One way that Lagosians protested racial discrimination was similar to moves African Americans were making at the same time: they founded their own, separate, institutions. In 1888, Vaughan and several other diasporic Africans formed the Native Baptist Church, the first non-missionary church in West Africa; they were followed by separatist movements in other denominations. They linked their struggles to those against slavery, referring to the mission church as a barracoon and their subordination to white missionaries as bondage.

James Churchwill Vaughan died at his home in Lagos in 1893 at the age of sixty-five. He had outlived by far all of his eight siblings in America, and he left his widow and three children in material comfort. Indeed, he had founded what became an important Lagos-based Nigerian family, which over the next decades became not just prosperous but rich, and deeply involved in local and anticolonial causes. Vaughan’s passing was announced in Lagos newspapers, and he was buried under an imposing monument in the cemetery of the city’s elite.

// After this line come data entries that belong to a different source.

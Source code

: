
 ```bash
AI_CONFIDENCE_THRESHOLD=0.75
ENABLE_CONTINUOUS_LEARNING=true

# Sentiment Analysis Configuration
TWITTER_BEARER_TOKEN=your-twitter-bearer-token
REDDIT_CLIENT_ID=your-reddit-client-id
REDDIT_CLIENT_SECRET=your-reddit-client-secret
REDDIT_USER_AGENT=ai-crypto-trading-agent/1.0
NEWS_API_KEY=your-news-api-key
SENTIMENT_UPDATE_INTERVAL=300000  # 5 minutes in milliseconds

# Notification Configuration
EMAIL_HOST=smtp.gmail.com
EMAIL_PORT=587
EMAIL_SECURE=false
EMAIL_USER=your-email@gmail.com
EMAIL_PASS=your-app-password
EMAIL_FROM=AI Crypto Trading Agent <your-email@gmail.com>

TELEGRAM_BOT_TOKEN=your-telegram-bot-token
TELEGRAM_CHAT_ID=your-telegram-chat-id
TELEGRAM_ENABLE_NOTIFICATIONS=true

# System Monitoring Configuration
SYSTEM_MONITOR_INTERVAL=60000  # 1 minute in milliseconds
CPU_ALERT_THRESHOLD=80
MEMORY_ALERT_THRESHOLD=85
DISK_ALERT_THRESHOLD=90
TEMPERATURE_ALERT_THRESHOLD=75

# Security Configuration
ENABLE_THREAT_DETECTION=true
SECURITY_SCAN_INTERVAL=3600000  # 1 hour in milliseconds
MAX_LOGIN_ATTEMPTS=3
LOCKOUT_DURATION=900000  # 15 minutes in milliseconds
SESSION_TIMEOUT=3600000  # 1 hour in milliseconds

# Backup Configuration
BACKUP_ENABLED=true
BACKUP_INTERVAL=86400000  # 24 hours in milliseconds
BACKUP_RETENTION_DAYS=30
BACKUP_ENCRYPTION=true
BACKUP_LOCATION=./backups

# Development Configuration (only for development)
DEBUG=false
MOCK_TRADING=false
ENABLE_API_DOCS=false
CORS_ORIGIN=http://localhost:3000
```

Church Vaughan’s led an extraordinary life, but one also connected to wider histories. His story was one of survival, prosperity, and activism against a seemingly endless series of challenges. It reveals an Atlantic world in which slavery was nearly ubiquitous and freedom was ambiguous. In that way, the title of my book about Vaughan, Atlantic Bonds, refers to ties of servitude and their legacies. But the title also invokes different types of bonds: of kinship lost, sought, or maintained across the ocean; of new communities created or joined in the aftermath of migration; and of political, ideological, and personal networks that connected far-flung locations. With his transatlantic outlook, Church Vaughan could compare the particular forms of oppression for black people in the American South and different parts of West Africa like almost no one else in his time. In his adopted homeland, his transcontinental perspective opened up new possibilities and critiques as well as alliances. Despite dangers of enslavement, limits on freedom, and constraints on citizenship, some determined, savvy, or lucky refugees from slavery and white supremacy were able to find shelter, and even make their own marks, in nineteenth century Africa. One of them was Church Vaughan.